Nelson, who quips that AI is "what you haven't done yet," is investigating control programs based on what are known as genetic algorithms to enable aircraft to get smarter after each battle. Like the human genes for which they are named, genetic algorithms permit knowledge to be passed down from one generation of weapon system to another.

The effort also involves data mining. "The Air Force, like companies, has vast databases and we need to get useful patterns," Nelson says. The approach is to organize the data into a table in which each column is a different attribute of the target and each row is the target.

By using AI techniques to reduce the number of columns, the idea is to find the minimum number of features to identify all targets. He estimates this data reduction can cut the 128 candidate attributes to about 25 important attributes for target recognition.

"We've picked the low hanging fruit, and now we need automatic learning," Nelson notes. "The organism that doesn't learn is dead." — J.R.

Army scientist: computer power not the answer to all AI needs

FORT MONMOUTH, N.J. — Raw computing power alone is not the answer to applying artificial intelligence techniques to the military's needs, says a U.S. Army software expert.

Instead, specialists need a combination of AI techniques, such as neural nets and expert systems, says Gerald Powell, deputy director for the operations directorate at the Software Engineering Center of the Army's Communications and Electronics Command (CECOM) at Fort Monmouth, N.J.

The need for a combination of computational technologies is especially true for the Army's logistics planning to support the ammunition and petroleum needs of deployed forces, Powell says. Moreover, he insists, this technology can be shared with the commercial sector.

Despite the big AI push among the services and the Defense Advanced Research Projects Agency in the 1970s and '80s, Powell discerns a slowdown in the rate of research these days as the commercial sector takes the lead and the military attempts to focus on its unique requirements.

The solution he envisions is integrating such technologies as neural networks and genetic algorithms to tackle pressing problems like automatic target recognition. "We need to know what types of tanks, enemies and friendlies, are on the battlefield to avoid fratricide," Powell says.
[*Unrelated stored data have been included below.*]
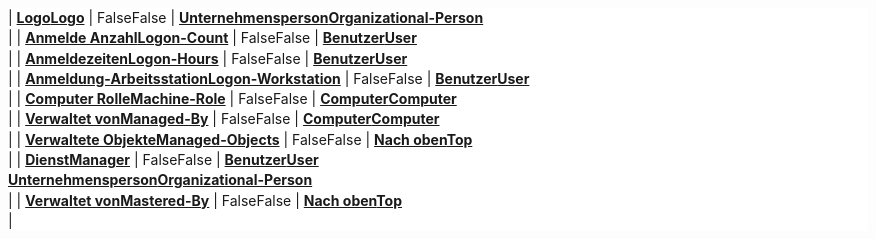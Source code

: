 | [<span data-ttu-id="74c21-407">**Logo**</span><span class="sxs-lookup"><span data-stu-id="74c21-407">**Logo**</span></span>](a-thumbnaillogo.md)                                                                                                  | <span data-ttu-id="74c21-408">False</span><span class="sxs-lookup"><span data-stu-id="74c21-408">False</span></span>     | [<span data-ttu-id="74c21-409">**Unternehmensperson**</span><span class="sxs-lookup"><span data-stu-id="74c21-409">**Organizational-Person**</span></span>](c-organizationalperson.md)<br/>                                              |
| [<span data-ttu-id="74c21-410">**Anmelde Anzahl**</span><span class="sxs-lookup"><span data-stu-id="74c21-410">**Logon-Count**</span></span>](a-logoncount.md)                                                                                              | <span data-ttu-id="74c21-411">False</span><span class="sxs-lookup"><span data-stu-id="74c21-411">False</span></span>     | [<span data-ttu-id="74c21-412">**Benutzer**</span><span class="sxs-lookup"><span data-stu-id="74c21-412">**User**</span></span>](c-user.md)<br/>                                                                               |
| [<span data-ttu-id="74c21-413">**Anmeldezeiten**</span><span class="sxs-lookup"><span data-stu-id="74c21-413">**Logon-Hours**</span></span>](a-logonhours.md)                                                                                              | <span data-ttu-id="74c21-414">False</span><span class="sxs-lookup"><span data-stu-id="74c21-414">False</span></span>     | [<span data-ttu-id="74c21-415">**Benutzer**</span><span class="sxs-lookup"><span data-stu-id="74c21-415">**User**</span></span>](c-user.md)<br/>                                                                               |
| [<span data-ttu-id="74c21-416">**Anmeldung-Arbeitsstation**</span><span class="sxs-lookup"><span data-stu-id="74c21-416">**Logon-Workstation**</span></span>](a-logonworkstation.md)                                                                                  | <span data-ttu-id="74c21-417">False</span><span class="sxs-lookup"><span data-stu-id="74c21-417">False</span></span>     | [<span data-ttu-id="74c21-418">**Benutzer**</span><span class="sxs-lookup"><span data-stu-id="74c21-418">**User**</span></span>](c-user.md)<br/>                                                                               |
| [<span data-ttu-id="74c21-419">**Computer Rolle**</span><span class="sxs-lookup"><span data-stu-id="74c21-419">**Machine-Role**</span></span>](a-machinerole.md)                                                                                            | <span data-ttu-id="74c21-420">False</span><span class="sxs-lookup"><span data-stu-id="74c21-420">False</span></span>     | [<span data-ttu-id="74c21-421">**Computer**</span><span class="sxs-lookup"><span data-stu-id="74c21-421">**Computer**</span></span>](c-computer.md)<br/>                                                                       |
| [<span data-ttu-id="74c21-422">**Verwaltet von**</span><span class="sxs-lookup"><span data-stu-id="74c21-422">**Managed-By**</span></span>](a-managedby.md)                                                                                                | <span data-ttu-id="74c21-423">False</span><span class="sxs-lookup"><span data-stu-id="74c21-423">False</span></span>     | [<span data-ttu-id="74c21-424">**Computer**</span><span class="sxs-lookup"><span data-stu-id="74c21-424">**Computer**</span></span>](c-computer.md)<br/>                                                                       |
| [<span data-ttu-id="74c21-425">**Verwaltete Objekte**</span><span class="sxs-lookup"><span data-stu-id="74c21-425">**Managed-Objects**</span></span>](a-managedobjects.md)                                                                                      | <span data-ttu-id="74c21-426">False</span><span class="sxs-lookup"><span data-stu-id="74c21-426">False</span></span>     | [<span data-ttu-id="74c21-427">**Nach oben**</span><span class="sxs-lookup"><span data-stu-id="74c21-427">**Top**</span></span>](c-top.md)<br/>                                                                                 |
| [<span data-ttu-id="74c21-428">**Dienst**</span><span class="sxs-lookup"><span data-stu-id="74c21-428">**Manager**</span></span>](a-manager.md)                                                                                                     | <span data-ttu-id="74c21-429">False</span><span class="sxs-lookup"><span data-stu-id="74c21-429">False</span></span>     | [<span data-ttu-id="74c21-430">**Benutzer**</span><span class="sxs-lookup"><span data-stu-id="74c21-430">**User**</span></span>](c-user.md)<br/> [<span data-ttu-id="74c21-431">**Unternehmensperson**</span><span class="sxs-lookup"><span data-stu-id="74c21-431">**Organizational-Person**</span></span>](c-organizationalperson.md)<br/>            |
| [<span data-ttu-id="74c21-432">**Verwaltet von**</span><span class="sxs-lookup"><span data-stu-id="74c21-432">**Mastered-By**</span></span>](a-masteredby.md)                                                                                              | <span data-ttu-id="74c21-433">False</span><span class="sxs-lookup"><span data-stu-id="74c21-433">False</span></span>     | [<span data-ttu-id="74c21-434">**Nach oben**</span><span class="sxs-lookup"><span data-stu-id="74c21-434">**Top**</span></span>](c-top.md)<br/>                                                                                 |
As an example of why raw computing power is not the whole solution, he cites a 1956 study by Dartmouth University that found in the game of chess there were 10 to the 120th power possible moves. This is far beyond the capability of any human — or even any conceivable supercomputer that could be developed.

To illustrate that level of complexity, physicists estimate that the total number of subatomic particles in the universe is about 10 to the 85th power. Or, to put it even more dramatically, if there were 10 to the 86th power of elementary particles, there would be nine more universes just like this one. — J.R.

NASA robot in form of snake planned to penetrate inaccessible areas

MOUNTAIN VIEW, Calif. — NASA engineers are developing a new type of snake-shaped robot at the NASA Ames Research Center in Mountain View, Calif., to explore areas where a wheeled robotic rover might get stuck or topple over.

Engineers have built a mechanical prototype of what NASA leaders are calling the "snakebot," says Gary Haith, lead engineer on the project. Yet the NASA team is now working on the sensors and microcontrollers for operational use. Team members also plan to write software to enable the device to learn by experience in crawling over various surfaces and climbing over obstacles.

The NASA center is working with the nearby Xerox Palo Alto Research Center in Palo Alto, Calif., where Mark Yim developed a slightly different version known as the "polybot." The next step is to simulate the snakebot in a computer program to develop control procedures.

The purpose is not to replace NASA's existing wheeled robots, such as those used to explore the surface of Mars, but to complement them with a smaller, cheaper device that can operate independently in tight places. One of the advantages is the robot's ability to crawl off a spacecraft lander without a ramp, Haith says.

Another benefit is reduced weight, which is crucial in spacecraft missions. — J.R.